Christian Doppler Laboratory for Ophthalmic Image Analysis, Vienna Reading Center, Department of Ophthalmology, Medical University of Vienna, Vienna, Austria.
Genentech, Inc., South San Francisco, California, United States.
Invest Ophthalmol Vis Sci. 2018 Jul 2;59(8):3199-3208. doi: 10.1167/iovs.18-24106.
While millions of individuals show early age-related macular degeneration (AMD) signs, yet have excellent vision, the risk of progression to advanced AMD with legal blindness is highly variable. We suggest means of artificial intelligence to individually predict AMD progression.
In eyes with intermediate AMD, progression to the neovascular type with choroidal neovascularization (CNV) or the dry type with geographic atrophy (GA) was diagnosed based on standardized monthly optical coherence tomography (OCT) images by independent graders. We obtained automated volumetric segmentation of outer neurosensory layers and retinal pigment epithelium, drusen, and hyperreflective foci by spectral domain-OCT image analysis. Using imaging, demographic, and genetic input features, we developed and validated a machine learning-based predictive model assessing the risk of conversion to advanced AMD.
Of a total of 495 eyes, 159 eyes (32%) had converted to advanced AMD within 2 years, 114 eyes progressed to CNV, and 45 to GA. Our predictive model differentiated converting versus nonconverting eyes with a performance of 0.68 and 0.80 for CNV and GA, respectively.
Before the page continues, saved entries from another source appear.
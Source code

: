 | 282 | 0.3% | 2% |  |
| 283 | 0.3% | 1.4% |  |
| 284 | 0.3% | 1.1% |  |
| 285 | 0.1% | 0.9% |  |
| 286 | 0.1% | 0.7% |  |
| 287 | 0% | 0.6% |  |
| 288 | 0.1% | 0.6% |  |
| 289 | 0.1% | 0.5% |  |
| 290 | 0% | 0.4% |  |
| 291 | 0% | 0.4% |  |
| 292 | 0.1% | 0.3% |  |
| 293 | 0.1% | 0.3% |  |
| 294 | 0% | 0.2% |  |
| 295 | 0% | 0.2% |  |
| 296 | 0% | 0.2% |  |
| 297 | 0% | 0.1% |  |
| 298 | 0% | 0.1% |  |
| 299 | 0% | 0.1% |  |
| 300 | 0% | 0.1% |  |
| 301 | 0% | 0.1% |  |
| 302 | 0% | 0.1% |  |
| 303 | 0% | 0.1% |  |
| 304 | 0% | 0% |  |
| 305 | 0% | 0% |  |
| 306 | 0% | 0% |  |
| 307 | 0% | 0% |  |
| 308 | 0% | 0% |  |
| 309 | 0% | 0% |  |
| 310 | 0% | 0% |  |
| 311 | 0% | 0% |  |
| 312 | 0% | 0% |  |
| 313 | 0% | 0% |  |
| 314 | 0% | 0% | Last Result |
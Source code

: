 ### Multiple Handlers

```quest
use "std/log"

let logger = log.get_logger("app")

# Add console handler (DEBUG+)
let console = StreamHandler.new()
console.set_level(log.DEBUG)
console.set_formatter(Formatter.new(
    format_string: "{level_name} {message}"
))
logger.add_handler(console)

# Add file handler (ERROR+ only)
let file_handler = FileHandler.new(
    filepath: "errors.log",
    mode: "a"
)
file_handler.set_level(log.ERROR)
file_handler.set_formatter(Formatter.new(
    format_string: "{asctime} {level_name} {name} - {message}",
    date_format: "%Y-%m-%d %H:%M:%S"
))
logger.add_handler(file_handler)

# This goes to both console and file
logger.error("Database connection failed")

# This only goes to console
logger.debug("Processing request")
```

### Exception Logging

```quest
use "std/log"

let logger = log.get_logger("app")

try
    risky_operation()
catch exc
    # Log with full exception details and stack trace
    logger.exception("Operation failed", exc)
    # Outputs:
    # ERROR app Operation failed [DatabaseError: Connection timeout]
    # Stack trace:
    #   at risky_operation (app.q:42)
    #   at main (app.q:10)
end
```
The most critical quantitative features for progression were outer retinal thickness, hyperreflective foci, and drusen area. The features for conversion showed pathognomonic patterns that were distinctly different for the neovascular and the atrophic pathways. Predictive hallmarks for CNV were mostly drusen-centric, while GA markers were associated with neurosensory retina and age.
Artificial intelligence with automated analysis of imaging biomarkers allows personalized prediction of AMD progression. Moreover, pathways of progression may be specific in respect to the neovascular/atrophic type.
虽然数以百万计的个体表现出与年龄相关的黄斑变性(AMD)的早期迹象,但仍具有良好的视力,但进展为具有法律意义的失明的晚期 AMD 的风险高度可变。我们建议使用人工智能来单独预测 AMD 的进展。
在具有中间 AMD 的眼中,根据独立分级员的每月标准化光学相干断层扫描(OCT)图像,诊断出向新生血管型(伴有脉络膜新生血管(CNV))或干性型(伴有地理萎缩(GA))的进展。我们通过光谱域-OCT 图像分析获得外神经感觉层和视网膜色素上皮、玻璃膜疣和高反射焦点的自动容积分割。使用成像、人口统计学和遗传输入特征,我们开发并验证了一种基于机器学习的预测模型,评估向晚期 AMD 转化的风险。
在总共 495 只眼中,159 只眼(32%)在 2 年内转化为晚期 AMD,114 只眼进展为 CNV,45 只眼进展为 GA。我们的预测模型区分了转化眼和非转化眼,CNV 和 GA 的性能分别为 0.68 和 0.80。进展的最关键的定量特征是外视网膜厚度、高反射焦点和玻璃膜疣面积。用于转化的特征表现出独特的模式,与新生血管和萎缩途径明显不同。CNV 的预测标志主要是玻璃膜疣中心,而 GA 标志物与神经感觉视网膜和年龄有关。
使用自动分析成像生物标志物的人工智能允许对 AMD 的进展进行个性化预测。此外,进展途径可能在新生血管/萎缩类型方面具有特异性。